### [WHAT YOU HAVE TO DO]
Retype, word for word, the lines from the first line of the entries through the line that holds "# Match Made"; leave out the pictures.

Top of EXCERPTED RECORDS

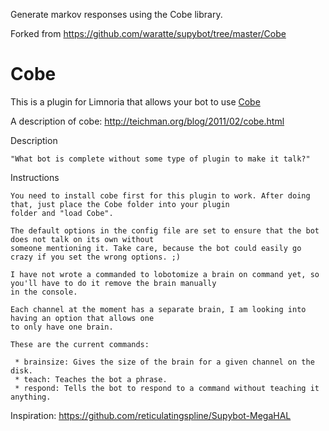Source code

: Generate markov responses using the Cobe library.

Forked from https://github.com/waratte/supybot/tree/master/Cobe

Cobe
===============

This is a plugin for Limnoria that allows your bot to use [Cobe](https://github.com/oddluck/cobe)

A description of cobe: http://teichman.org/blog/2011/02/cobe.html

Description

    "What bot is complete without some type of plugin to make it talk?"

Instructions

    You need to install cobe first for this plugin to work. After doing that, just place the Cobe folder into your plugin
    folder and "load Cobe". 
    
    The default options in the config file are set to ensure that the bot does not talk on its own without 
    someone mentioning it. Take care, because the bot could easily go crazy if you set the wrong options. ;)

    I have not wrote a commanded to lobotomize a brain on command yet, so you'll have to do it remove the brain manually 
    in the console. 
    
    Each channel at the moment has a separate brain, I am looking into having an option that allows one
    to only have one brain. 
    
    These are the current commands:
    
     * brainsize: Gives the size of the brain for a given channel on the disk.
     * teach: Teaches the bot a phrase.
     * respond: Tells the bot to respond to a command without teaching it anything.


Inspiration: https://github.com/reticulatingspline/Supybot-MegaHAL


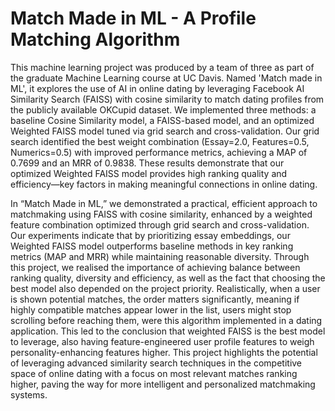 # Match Made in ML - A Profile Matching Algorithm

This machine learning project was produced by a team of three as part of the graduate Machine Learning course at UC Davis. Named 'Match made in ML', it explores the use of AI in online dating by leveraging Facebook AI Similarity Search (FAISS) with cosine similarity to match dating profiles from the publicly available OKCupid dataset. We implemented three methods: a baseline Cosine Similarity model, a FAISS-based model, and an optimized Weighted FAISS model tuned via grid search and cross-validation. Our grid search identified the best weight combination (Essay=2.0, Features=0.5, Numerics=0.5) with improved performance metrics, achieving a MAP of 0.7699 and an MRR of 0.9838. These results demonstrate that our optimized Weighted FAISS model provides high ranking quality and efficiency—key factors in making meaningful connections in online dating.

In “Match Made in ML,” we demonstrated a practical, efficient approach to matchmaking using FAISS with cosine similarity, enhanced by a weighted feature combination optimized through grid search and cross-validation. Our experiments indicate that by prioritizing essay embeddings, our Weighted FAISS model outperforms baseline methods in key ranking metrics (MAP and MRR) while maintaining reasonable diversity. Through this project, we realised the importance of achieving balance between ranking quality, diversity and efficiency, as well as the fact that choosing the best model also depended on the project priority. Realistically, when a user is shown potential matches, the order matters significantly, meaning if highly compatible matches appear lower in the list, users might stop scrolling before reaching them, were this algorithm implemented in a dating application. This led to the conclusion that weighted FAISS is the best model to leverage, also having feature-engineered user profile features to weigh personality-enhancing features higher. This project highlights the potential of leveraging advanced similarity search techniques in the competitive space of online dating with a focus on most relevant matches ranking higher, paving the way for more intelligent and personalized matchmaking systems.
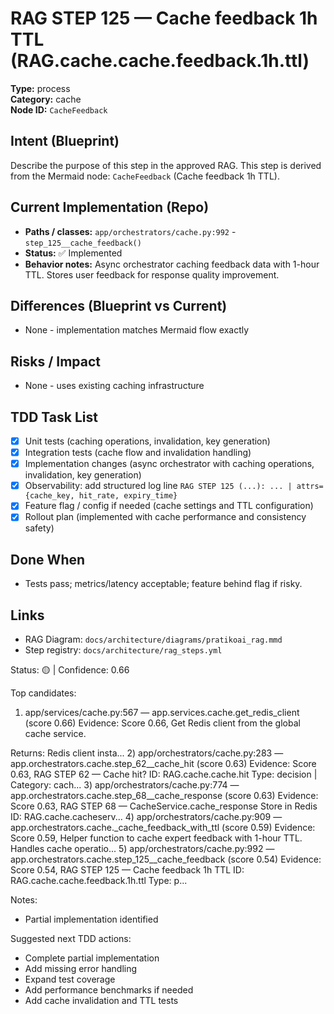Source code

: # RAG STEP 125 — Cache feedback 1h TTL (RAG.cache.cache.feedback.1h.ttl)

**Type:** process  
**Category:** cache  
**Node ID:** `CacheFeedback`

## Intent (Blueprint)
Describe the purpose of this step in the approved RAG. This step is derived from the Mermaid node: `CacheFeedback` (Cache feedback 1h TTL).

## Current Implementation (Repo)
- **Paths / classes:** `app/orchestrators/cache.py:992` - `step_125__cache_feedback()`
- **Status:** ✅ Implemented
- **Behavior notes:** Async orchestrator caching feedback data with 1-hour TTL. Stores user feedback for response quality improvement.

## Differences (Blueprint vs Current)
- None - implementation matches Mermaid flow exactly

## Risks / Impact
- None - uses existing caching infrastructure

## TDD Task List
- [x] Unit tests (caching operations, invalidation, key generation)
- [x] Integration tests (cache flow and invalidation handling)
- [x] Implementation changes (async orchestrator with caching operations, invalidation, key generation)
- [x] Observability: add structured log line
  `RAG STEP 125 (...): ... | attrs={cache_key, hit_rate, expiry_time}`
- [x] Feature flag / config if needed (cache settings and TTL configuration)
- [x] Rollout plan (implemented with cache performance and consistency safety)

## Done When
- Tests pass; metrics/latency acceptable; feature behind flag if risky.

## Links
- RAG Diagram: `docs/architecture/diagrams/pratikoai_rag.mmd`
- Step registry: `docs/architecture/rag_steps.yml`


<!-- AUTO-AUDIT:BEGIN -->
Status: 🟡  |  Confidence: 0.66

Top candidates:
1) app/services/cache.py:567 — app.services.cache.get_redis_client (score 0.66)
   Evidence: Score 0.66, Get Redis client from the global cache service.

Returns:
    Redis client insta...
2) app/orchestrators/cache.py:283 — app.orchestrators.cache.step_62__cache_hit (score 0.63)
   Evidence: Score 0.63, RAG STEP 62 — Cache hit?
ID: RAG.cache.cache.hit
Type: decision | Category: cach...
3) app/orchestrators/cache.py:774 — app.orchestrators.cache.step_68__cache_response (score 0.63)
   Evidence: Score 0.63, RAG STEP 68 — CacheService.cache_response Store in Redis
ID: RAG.cache.cacheserv...
4) app/orchestrators/cache.py:909 — app.orchestrators.cache._cache_feedback_with_ttl (score 0.59)
   Evidence: Score 0.59, Helper function to cache expert feedback with 1-hour TTL.
Handles cache operatio...
5) app/orchestrators/cache.py:992 — app.orchestrators.cache.step_125__cache_feedback (score 0.54)
   Evidence: Score 0.54, RAG STEP 125 — Cache feedback 1h TTL
ID: RAG.cache.cache.feedback.1h.ttl
Type: p...

Notes:
- Partial implementation identified

Suggested next TDD actions:
- Complete partial implementation
- Add missing error handling
- Expand test coverage
- Add performance benchmarks if needed
- Add cache invalidation and TTL tests
<!-- AUTO-AUDIT:END -->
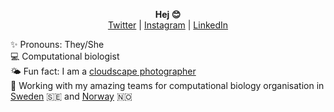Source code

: <p align="center">
  <b>Hej 😊</b><br>
  <a href="https://twitter.com/_nazeefatima">Twitter</a> |
  <a href="https://www.instagram.com/zeeef/">Instagram</a> |
  <a href="https://www.linkedin.com/in/nazeefafatima/">LinkedIn</a><br>
</p>

✨ Pronouns: They/She <br>
💻 Computational biologist <br>
🌤 Fun fact: I am a [cloudscape photographer](https://www.flickr.com/photos/nazeefafatima/albums/72157630074604590) <br>
🌸 Working with my amazing teams for computational biology organisation in [Sweden](https://github.com/RSG-Sweden) 🇸🇪 and [Norway](https://rsg-norway.iscbsc.org) 🇳🇴 <br>
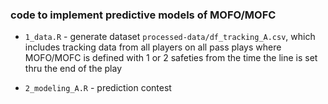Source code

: 
### code to implement predictive models of MOFO/MOFC 

* `1_data.R` - generate dataset `processed-data/df_tracking_A.csv`, which includes tracking data from all players on all pass plays where MOFO/MOFC is defined with 1 or 2 safeties from the time the line is set thru the end of the play

* `2_modeling_A.R` - prediction contest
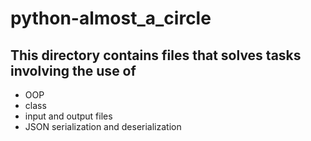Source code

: # python-almost_a_circle

## This directory contains files that solves tasks involving the use of 
- OOP
- class
- input and output files
- JSON serialization and deserialization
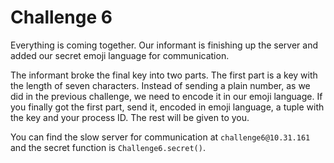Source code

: # Challenge 6

Everything is coming together. Our informant is finishing up the server and added
our secret emoji language for communication. 

The informant broke the final key into two parts. The first part is a key with
the length of seven characters. Instead of sending a plain number, as we did
in the previous challenge, we need to encode it in our emoji language. If you
finally got the first part, send it, encoded in emoji language, a tuple with
the key and your process ID. The rest will be given to you.

You can find the slow server for communication at `challenge6@10.31.161` and the
secret function is `Challenge6.secret()`.
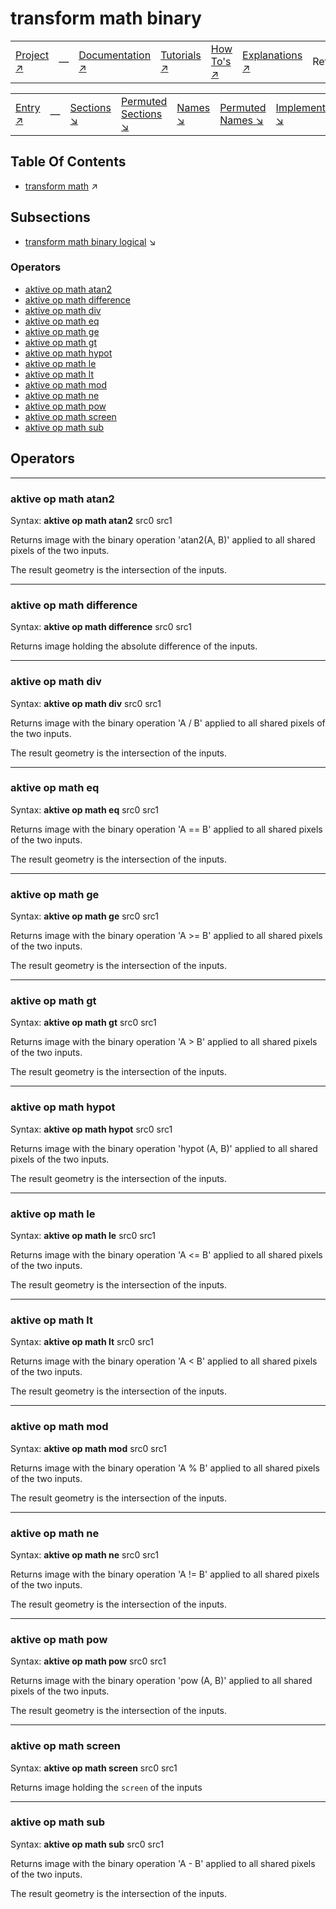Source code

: # transform math binary

||||||||
|---|---|---|---|---|---|---|
|[Project ↗](../../README.md)|&mdash;|[Documentation ↗](../index.md)|[Tutorials ↗](../tutorials.md)|[How To's ↗](../howtos.md)|[Explanations ↗](../explanations.md)|References|

||||||||
|---|---|---|---|---|---|---|
|[Entry ↗](index.md)|&mdash;|[Sections ↘](index.md#sectree)|[Permuted Sections ↘](bypsections.md)|[Names ↘](byname.md)|[Permuted Names ↘](bypnames.md)|[Implementations ↘](bylang.md)|

## Table Of Contents

  - [transform math](transform_math.md) ↗


## Subsections


 - [transform math binary logical](transform_math_binary_logical.md) ↘

### Operators

 - [aktive op math atan2](#op_math_atan2)
 - [aktive op math difference](#op_math_difference)
 - [aktive op math div](#op_math_div)
 - [aktive op math eq](#op_math_eq)
 - [aktive op math ge](#op_math_ge)
 - [aktive op math gt](#op_math_gt)
 - [aktive op math hypot](#op_math_hypot)
 - [aktive op math le](#op_math_le)
 - [aktive op math lt](#op_math_lt)
 - [aktive op math mod](#op_math_mod)
 - [aktive op math ne](#op_math_ne)
 - [aktive op math pow](#op_math_pow)
 - [aktive op math screen](#op_math_screen)
 - [aktive op math sub](#op_math_sub)

## Operators

---
### <a name='op_math_atan2'></a> aktive op math atan2

Syntax: __aktive op math atan2__ src0 src1

Returns image with the binary operation 'atan2(A, B)' applied to all shared pixels of the two inputs.

The result geometry is the intersection of the inputs.


---
### <a name='op_math_difference'></a> aktive op math difference

Syntax: __aktive op math difference__ src0 src1

Returns image holding the absolute difference of the inputs.


---
### <a name='op_math_div'></a> aktive op math div

Syntax: __aktive op math div__ src0 src1

Returns image with the binary operation 'A / B' applied to all shared pixels of the two inputs.

The result geometry is the intersection of the inputs.


---
### <a name='op_math_eq'></a> aktive op math eq

Syntax: __aktive op math eq__ src0 src1

Returns image with the binary operation 'A == B' applied to all shared pixels of the two inputs.

The result geometry is the intersection of the inputs.


---
### <a name='op_math_ge'></a> aktive op math ge

Syntax: __aktive op math ge__ src0 src1

Returns image with the binary operation 'A >= B' applied to all shared pixels of the two inputs.

The result geometry is the intersection of the inputs.


---
### <a name='op_math_gt'></a> aktive op math gt

Syntax: __aktive op math gt__ src0 src1

Returns image with the binary operation 'A > B' applied to all shared pixels of the two inputs.

The result geometry is the intersection of the inputs.


---
### <a name='op_math_hypot'></a> aktive op math hypot

Syntax: __aktive op math hypot__ src0 src1

Returns image with the binary operation 'hypot (A, B)' applied to all shared pixels of the two inputs.

The result geometry is the intersection of the inputs.


---
### <a name='op_math_le'></a> aktive op math le

Syntax: __aktive op math le__ src0 src1

Returns image with the binary operation 'A <= B' applied to all shared pixels of the two inputs.

The result geometry is the intersection of the inputs.


---
### <a name='op_math_lt'></a> aktive op math lt

Syntax: __aktive op math lt__ src0 src1

Returns image with the binary operation 'A < B' applied to all shared pixels of the two inputs.

The result geometry is the intersection of the inputs.


---
### <a name='op_math_mod'></a> aktive op math mod

Syntax: __aktive op math mod__ src0 src1

Returns image with the binary operation 'A % B' applied to all shared pixels of the two inputs.

The result geometry is the intersection of the inputs.


---
### <a name='op_math_ne'></a> aktive op math ne

Syntax: __aktive op math ne__ src0 src1

Returns image with the binary operation 'A != B' applied to all shared pixels of the two inputs.

The result geometry is the intersection of the inputs.


---
### <a name='op_math_pow'></a> aktive op math pow

Syntax: __aktive op math pow__ src0 src1

Returns image with the binary operation 'pow (A, B)' applied to all shared pixels of the two inputs.

The result geometry is the intersection of the inputs.


---
### <a name='op_math_screen'></a> aktive op math screen

Syntax: __aktive op math screen__ src0 src1

Returns image holding the `screen` of the inputs


---
### <a name='op_math_sub'></a> aktive op math sub

Syntax: __aktive op math sub__ src0 src1

Returns image with the binary operation 'A - B' applied to all shared pixels of the two inputs.

The result geometry is the intersection of the inputs.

Bottom of EXCERPTED RECORDS

### [TASK SOLUTION]
Source code

: Generate markov responses using the Cobe library.

Forked from https://github.com/waratte/supybot/tree/master/Cobe

Cobe
===============

This is a plugin for Limnoria that allows your bot to use [Cobe](https://github.com/oddluck/cobe)

A description of cobe: http://teichman.org/blog/2011/02/cobe.html

Description

    "What bot is complete without some type of plugin to make it talk?"

Instructions

    You need to install cobe first for this plugin to work. After doing that, just place the Cobe folder into your plugin
    folder and "load Cobe". 
    
    The default options in the config file are set to ensure that the bot does not talk on its own without 
    someone mentioning it. Take care, because the bot could easily go crazy if you set the wrong options. ;)

    I have not wrote a commanded to lobotomize a brain on command yet, so you'll have to do it remove the brain manually 
    in the console. 
    
    Each channel at the moment has a separate brain, I am looking into having an option that allows one
    to only have one brain. 
    
    These are the current commands:
    
     * brainsize: Gives the size of the brain for a given channel on the disk.
     * teach: Teaches the bot a phrase.
     * respond: Tells the bot to respond to a command without teaching it anything.


Inspiration: https://github.com/reticulatingspline/Supybot-MegaHAL


 # Match Made in ML - A Profile Matching Algorithm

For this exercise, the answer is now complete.